How GE analyzes billions of mission-critical events in real time using Apache Apex, Spark, and Kudu

Venkatesh Sivasubramanian (GE Digital), Luis Ramos (GE Digital)
2:05pm–2:45pm Thursday, 09/29/2016
IoT & real-time
Location: 1 E 12/1 E 13 Level: Intermediate
Average rating: ***..
(3.50, 2 ratings)

Prerequisite knowledge

  • A general understanding of data infrastructure and stream processing systems
  • What you'll learn

  • Explore GE's approach to performing analytics on a massive volume of time series data using Apache Apex, Spark, and Kudu
  • Description

    Digital consumer companies are disrupting the old guard and changing the way we do business in fundamental ways; for example, Uber, Airbnb, and Zipcar have disrupted the traditional businesses of taxis, hotels, and car rental companies by leveraging software capabilities to create new business models. Opportunities in the industrial world are expected to outpace consumer business cases. Time series data is growing exponentially as new machines around the world get connected. Venkatesh Sivasubramanian and Luis Ramos explain how GE makes it faster and easier for systems to access (using a common layer) and perform analytics on a massive volume of time series data by taking what they’ve learned from Apache Arrow and applying it today for highly efficient time series storage using Apache Apex, Spark, and Kudu.

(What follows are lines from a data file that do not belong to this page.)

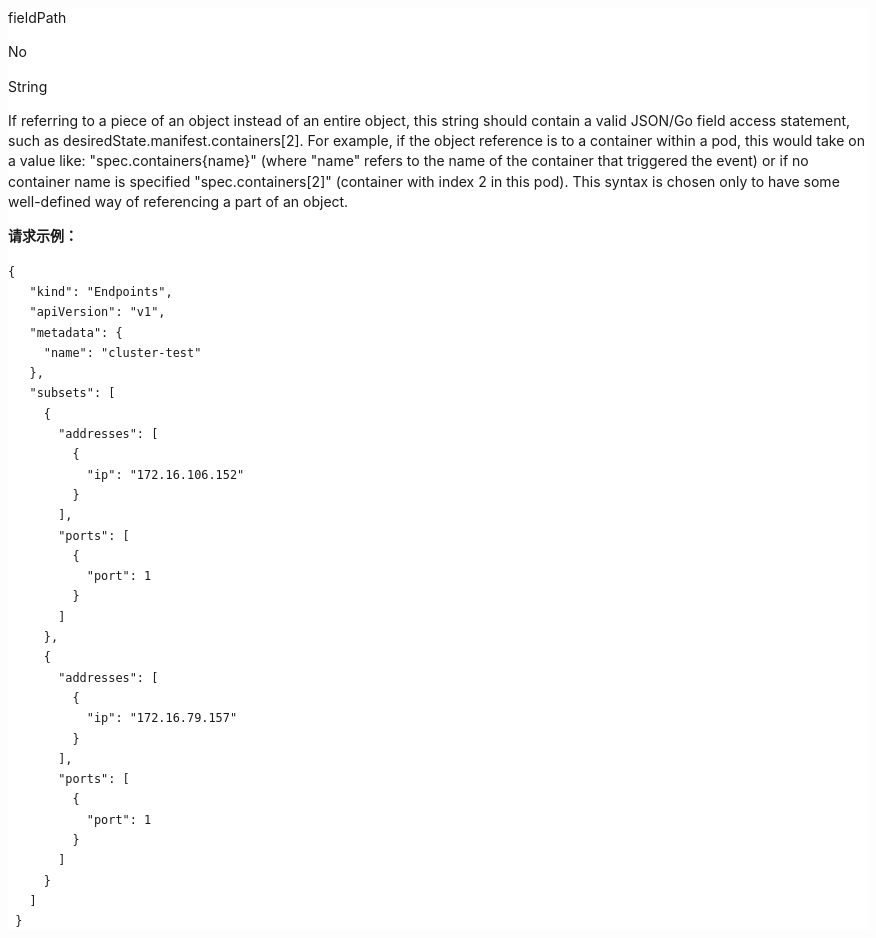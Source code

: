 <tr id="zh-cn_topic_0079614955_row51972470"><td class="cellrowborder" valign="top" width="21.8%" headers="mcps1.2.5.1.1 "><p id="zh-cn_topic_0079614955_p49020554"><a name="zh-cn_topic_0079614955_p49020554"></a><a name="zh-cn_topic_0079614955_p49020554"></a>fieldPath</p>
</td>
<td class="cellrowborder" valign="top" width="19.17%" headers="mcps1.2.5.1.2 "><p id="zh-cn_topic_0079614955_p11241901"><a name="zh-cn_topic_0079614955_p11241901"></a><a name="zh-cn_topic_0079614955_p11241901"></a>No</p>
</td>
<td class="cellrowborder" valign="top" width="19.74%" headers="mcps1.2.5.1.3 "><p id="zh-cn_topic_0079614955_p38178826"><a name="zh-cn_topic_0079614955_p38178826"></a><a name="zh-cn_topic_0079614955_p38178826"></a>String</p>
</td>
<td class="cellrowborder" valign="top" width="39.290000000000006%" headers="mcps1.2.5.1.4 "><p id="zh-cn_topic_0079614955_p5477191"><a name="zh-cn_topic_0079614955_p5477191"></a><a name="zh-cn_topic_0079614955_p5477191"></a>If referring to a piece of an object instead of an entire object, this string should contain a valid JSON/Go field access statement, such as desiredState.manifest.containers[2]. For example, if the object reference is to a container within a pod, this would take on a value like: "spec.containers{name}" (where "name" refers to the name of the container that triggered the event) or if no container name is specified "spec.containers[2]" (container with index 2 in this pod). This syntax is chosen only to have some well-defined way of referencing a part of an object.</p>
</td>
</tr>
</tbody>
</table>

**请求示例：**

```
{ 
   "kind": "Endpoints", 
   "apiVersion": "v1", 
   "metadata": { 
     "name": "cluster-test" 
   }, 
   "subsets": [ 
     { 
       "addresses": [ 
         { 
           "ip": "172.16.106.152" 
         } 
       ], 
       "ports": [ 
         { 
           "port": 1 
         } 
       ] 
     }, 
     { 
       "addresses": [ 
         { 
           "ip": "172.16.79.157" 
         } 
       ], 
       "ports": [ 
         { 
           "port": 1 
         } 
       ] 
     } 
   ] 
 }
```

    At the heart of GE’s digital portfolio is the Predix platform, a cloud-based platform as a service (PaaS) for the Industrial IoT. Predix provides the tools, framework, guidelines, and best practices to enable you to create solutions to run industrial-scale analytics. Distributed processing is a de facto standard when dealing with a lot of data. But as there are many heterogenous data processing systems geared for different work loads, the need to agree and standardize the communication layer becomes paramount. Apache Arrow is working with several products in an attempt to do just that and agree on a common in-memory columnar storage layer to avoid serialization of data between different systems. Venkat and Luis discuss GE’s approach, which uses similar concepts to time series-centric data.

    Topics include:

    • Complexities with industrial use cases (e.g., aviation and oil and gas)
    • Why GE chose Apache Apex (incubating) and how it simplifies real-time streaming ingestion and processing
    • Apache Spark for running in-stream analytics and machine-learning algorithms
    • Experiments with Apache Kudu (incubating) and lessons learned
    Photo of Venkatesh Sivasubramanian

    Venkatesh Sivasubramanian

    GE Digital

    Venkatesh Sivasubramanian is currently a Senior Director at GE Digital, where he drives the architecture and development of Data Services for Predix, an Industrial IoT platform. Prior to joining GE Digital, he worked as a lead engineer in the Big Fast Data team at WalmartLabs, building its stream processing engine and distributed systems. Venkatesh holds a master’s degree in software engineering from Birla Institute of Technology and Science (BITS), India.

    Photo of Luis Ramos

    Luis Ramos

    GE Digital

    Luis Ramos is a senior staff engineer at GE Digital who recently transitioned from GE Global Research, where he drove initiatives on industrial big data projects during early stages of Predix. Currently with the Predix Data Services team, Luis leads the Time Series Service development team. Prior to GE, he worked in startups, where he contributed to Hadoop ecosystem projects and built an analytics system that was used by major telecom companies including Verizon, Sprint, and T-Mobile for smartphone usage and MND. Luis holds a master’s degree in computer science from Cal State Fullerton.